There is a standard approach emerging for the adoption of AI at the edge, which is that large volumes of data (‘data lakes’) reside in the cloud, and are used to support the development of AI rules which are then deployed to the edge. Approaching AI rule development in this way leverages both the strengths of the cloud (availability of processing power, and access to large data sets) and the edge (autonomy of operation, and speed of response) and also avoids the costs of needing to transmit large volumes of data to cloud infrastructure for application of those AI rules. This technique is used to develop a wide variety of rules today, ranging from AI rules that analyse CCTV feeds searching for particular patterns of activity, through to rules to support the pre-emptive maintenance of industrial equipment. Any such rules are enhanced over time as more data is sent to the cloud, and as feedback on the efficacy of already developed rules is received.
But there is a potential enhancement to this approach. I recently spoke with ONE Tech, an interesting company that is pioneering the development of AI rules at the edge. There are two main strands to the thinking here, and I’ll discuss each below.
Firstly, edge components are generally not constrained by limitations associated with the cost and availability of connectivity, and so are well placed to ingest huge volumes of data. This means that edge components are generally able to analyse a greater proportion of the data that a machine might generate, rather than the more typical approach which is to filter raw information and to only transmit to the cloud data which has been assessed to be potentially meaningful, or significant. This means that AI developed at the edge can generally draw on a much richer and more granular set of data than can AI developed in the cloud. That potentially results in the development of better and more effective rules.
There is a downside with this approach, of course, which is that any analyses that are undertaken at the edge of a network are generally compromised by their inability to compare data streams across a range of similar devices in different locations. Also, the availability of processing power is generally more limited.

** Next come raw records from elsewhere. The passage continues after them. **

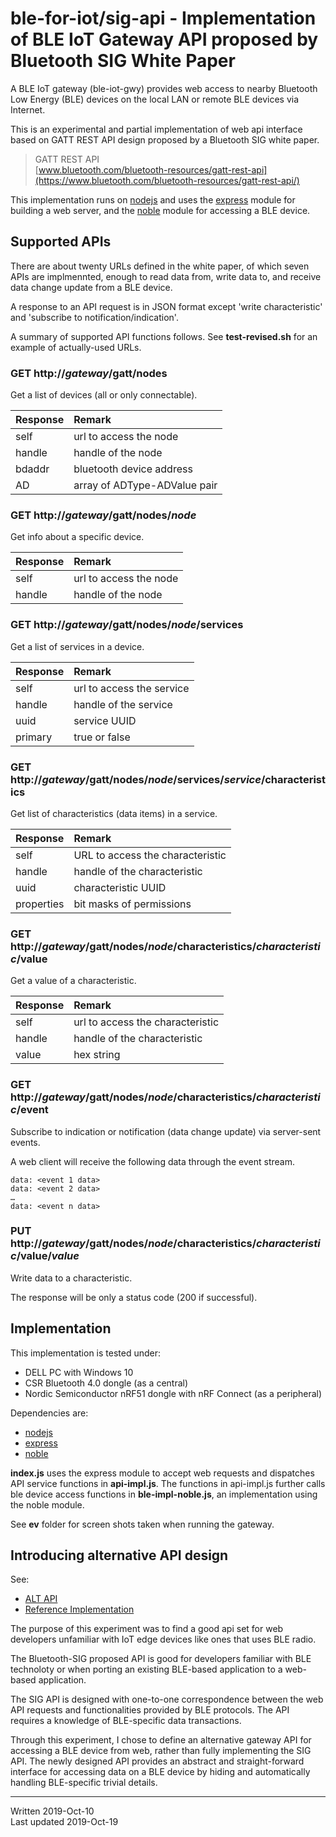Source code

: # ble-for-iot/sig-api - Implementation of BLE IoT Gateway API proposed by Bluetooth SIG White Paper

A BLE IoT gateway (ble-iot-gwy) provides web access to nearby Bluetooth Low Energy (BLE) devices on the local LAN or remote BLE devices via Internet.

This is an experimental and partial implementation of web api interface based on GATT REST API design proposed by a Bluetooth SIG white paper.

>GATT REST API  
>[www.bluetooth.com/bluetooth-resources/gatt-rest-api](https://www.bluetooth.com/bluetooth-resources/gatt-rest-api/)  

This implementation runs on [nodejs](https://nodejs.org/en/) and uses the [express](http://expressjs.com/) module for building a web server, and the [noble](https://github.com/noble/noble) module for accessing a BLE device.

## Supported APIs

There are about twenty URLs defined in the white paper, of which seven APIs are implmennted, enough to read data from, write data to, and receive data change update from a BLE device.

A response to an API request is in JSON format except 'write characteristic' and 'subscribe to notification/indication'.

A summary of supported API functions follows.
See **test-revised.sh** for an example of actually-used URLs.

### GET http://*gateway*/gatt/nodes  

Get a list of devices (all or only connectable).

| Response | Remark |
|:---|:---|
| self | url to access the node |
| handle | handle of the node |
| bdaddr | bluetooth device address |
| AD | array of ADType-ADValue pair |

### GET http://*gateway*/gatt/nodes/*node*  

Get info about a specific device.

| Response | Remark|
|:---|:---|
| self | url to access the node |
| handle | handle of the node |

### GET http://*gateway*/gatt/nodes/*node*/services  

Get a list of services in a device.

| Response | Remark|
|:---|:---|
| self | url to access the service |
| handle | handle of the service |
| uuid | service UUID |
| primary | true or false |

### GET http://*gateway*/gatt/nodes/*node*/services/*service*/characteristics  

Get list of characteristics (data items) in a service.

| Response | Remark|
|:---|:---|
| self | URL to access the characteristic |
| handle | handle of the characteristic |
| uuid | characteristic UUID |
| properties | bit masks of permissions |

### GET http://*gateway*/gatt/nodes/*node*/characteristics/*characteristic*/value  

Get a value of a characteristic.

| Response | Remark|
|:---|:---|
| self | url to access the characteristic |
| handle | handle of the characteristic |
| value | hex string |

### GET http://*gateway*/gatt/nodes/*node*/characteristics/*characteristic*/event  

Subscribe to indication or notification (data change update) via server-sent events.

A web client will receive the following data through the event stream.

```
data: <event 1 data>         
data: <event 2 data> 
… 
data: <event n data> 
```

### PUT http://*gateway*/gatt/nodes/*node*/characteristics/*characteristic*/value/*value*  

Write data to a characteristic.

The response will be only a status code (200 if successful).

## Implementation

This implementation is tested under:

- DELL PC with Windows 10
- CSR Bluetooth 4.0 dongle (as a central)
- Nordic Semiconductor nRF51 dongle with nRF Connect (as a peripheral)

Dependencies are:

- [nodejs](https://nodejs.org/en/)
- [express](https://expressjs.com/)
- [noble](https://github.com/noble/noble)

**index.js** uses the express module to accept web requests and dispatches API service functions in **api-impl.js**. The functions in api-impl.js further calls ble device access functions in **ble-impl-noble.js**, an implementation using the noble module.

See **ev** folder for screen shots taken when running the gateway.

## Introducing alternative API design

See:
- [ALT API](http://www.kobu.com/ble-for-iot/alt-api.html)
- [Reference Implementation](https://github.com/ble-for-iot/alt-api)

The purpose of this experiment was to find a good api set for web developers unfamiliar with IoT edge devices like ones that uses BLE radio.

The Bluetooth-SIG proposed API is good for developers familiar with BLE technoloty or when porting an existing BLE-based application to a web-based application.

The SIG API is designed with one-to-one correspondence between the web API requests and functionalities provided by BLE protocols. The API requires a knowledge of BLE-specific data transactions.

Through this experiment, I chose to define an alternative gateway API for accessing a BLE device from web, rather than fully implementing the SIG API. The newly designed API provides an abstract and straight-forward interface for accessing data on a BLE device by hiding and automatically handling BLE-specific trivial details.

-----

Written 2019-Oct-10  
Last updated 2019-Oct-19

But these downsides are to some extent offset by a complementary technique that relies on another AI engine deployed locally to assess whether a device is ‘working as normal’, or not. In the case that a device is not working ‘as normal’ then a message can be escalated to human operators, or some supervising AI system, essentially to highlight a potential problem that needs further review. Supervisors (or supervising systems) can determine if the abnormal behaviour is indicative of a potential problem, or not, and take appropriate remedial actions and also update the AI rules running on the local device. In essence, this is a neat way to accelerate the development of AI rules, a task which is often hindered by the lack of information that is available to identify failure states (industrial systems generally fail quite rarely, so there is often a dearth of information relating to such events to be used for AI training purposes). The deployment of a local AI engine to identify any abnormal operating conditions effectively identifies candidate data combinations that could be indicative of potential failure states, potentially before those failure states occur.
All in all, the approach outlined above is not a new ‘standard’ way of developing AI rules, and it won’t displace current development techniques, rather it’s an interesting enhancement that potentially increases the accuracy and accelerates the development of AI rules.